The yachts are giant beasts with a crew of eight that roar along on hydrofoils like low-flying aircraft at speeds upwards of 40 knots.  When I was racing in an Enterprise dinghy on Mindola dam my speed would have been closer to 4 knots.  All the same being in a pack of dinghies jockeying for position as they bore down on a turning mark when we had decent winds would , pardon the pun, put the wind up you.

The concert season has got underway.  The SCO started with an all Dvorak programme and mighty fine it was.  The ebullient Maxim Emelyanychev excelled himself in the jumping around stakes and responded to the audience's enthusiastic applause by launching the orchestra into a rousing repeat of the tumultuous ending of the 8th symphony as an encore.  The RSNO starts tonight with Mahler.

On a smaller scale I heard Helena Kay the tenor sax player at the Queen's Hall.  She's curating a handful of concerts there over the next year.  This was the first and featured the Nathan Somevi Trio (guitar, drums and sax), the pianist Zoe Rahman and Helena herself. A good gig.

I've been enjoying playing the sax myself with the Dunedin Wind Band autumn term starting up.  We've had to move since Craigmillar Park Church's congregation is merging with others and the building is being sold.  We haven't moved far, just a few streets away to Mayfield Salisbury Church.  Same bus, different stop.  However I'll be taking a break shortly because I've been cast in a Grads show in which unusually I'll be required to rehearse on Mondays from later this month.

I was at the opening night of the Edinburgh Spanish Film Festival where I saw a really interesting film called Justicia Artificial.  The story deals with the lead up to a referendum on whether human judges should, in the name of more efficient and rapid settlement of court cases, be replaced by arificial intelligence.  It's a well thought out though no doubt limited discussion of the pros and cons with a helping of skullduggery thrown in.  It is fiction after all; but could it become fact?

One of the radio programmes that I enjoy is More or Less which takes a keen look at statistics, numbers and suchlike that crop up in the news or that listeners ask about.  A very brief item that appealed to me a week or so ago dealt with the well known fact that it takes forever to turn an oil tanker.  Your bog standard oil tanker can actually be turned through 180 degrees in four and a half minutes.

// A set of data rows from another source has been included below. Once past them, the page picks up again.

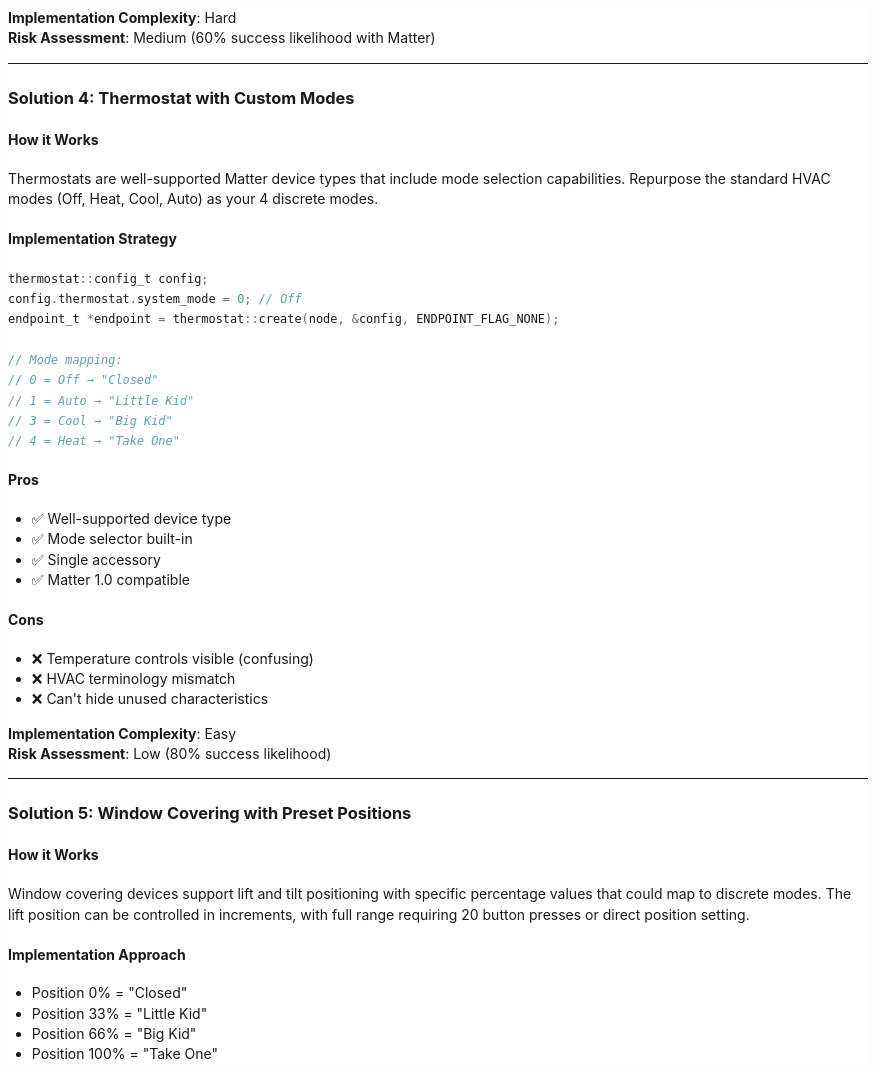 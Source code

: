**Implementation Complexity**: Hard  
**Risk Assessment**: Medium (60% success likelihood with Matter)

---

### **Solution 4: Thermostat with Custom Modes**

#### **How it Works**
Thermostats are well-supported Matter device types that include mode selection capabilities. Repurpose the standard HVAC modes (Off, Heat, Cool, Auto) as your 4 discrete modes.

#### **Implementation Strategy**
```c
thermostat::config_t config;
config.thermostat.system_mode = 0; // Off
endpoint_t *endpoint = thermostat::create(node, &config, ENDPOINT_FLAG_NONE);

// Mode mapping:
// 0 = Off → "Closed"
// 1 = Auto → "Little Kid"
// 3 = Cool → "Big Kid"
// 4 = Heat → "Take One"
```

#### **Pros**
- ✅ Well-supported device type
- ✅ Mode selector built-in
- ✅ Single accessory
- ✅ Matter 1.0 compatible

#### **Cons**
- ❌ Temperature controls visible (confusing)
- ❌ HVAC terminology mismatch
- ❌ Can't hide unused characteristics

**Implementation Complexity**: Easy  
**Risk Assessment**: Low (80% success likelihood)

---

### **Solution 5: Window Covering with Preset Positions**

#### **How it Works**
Window covering devices support lift and tilt positioning with specific percentage values that could map to discrete modes. The lift position can be controlled in increments, with full range requiring 20 button presses or direct position setting.

#### **Implementation Approach**
- Position 0% = "Closed"
- Position 33% = "Little Kid"
- Position 66% = "Big Kid"  
- Position 100% = "Take One"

On a final nautical point I've just watched the British team win their 7th race and thus the Louis Vuitton Cup.  They'll be up against New Zealand in The America's Cup in a week or so.  It claims to be the oldest international sporting competition, having started in the Isle of Wight in 1851.  Britain has never won it and indeed last qualified to challenge for it quite a while ago - 1964.  So a degree of excitement, what!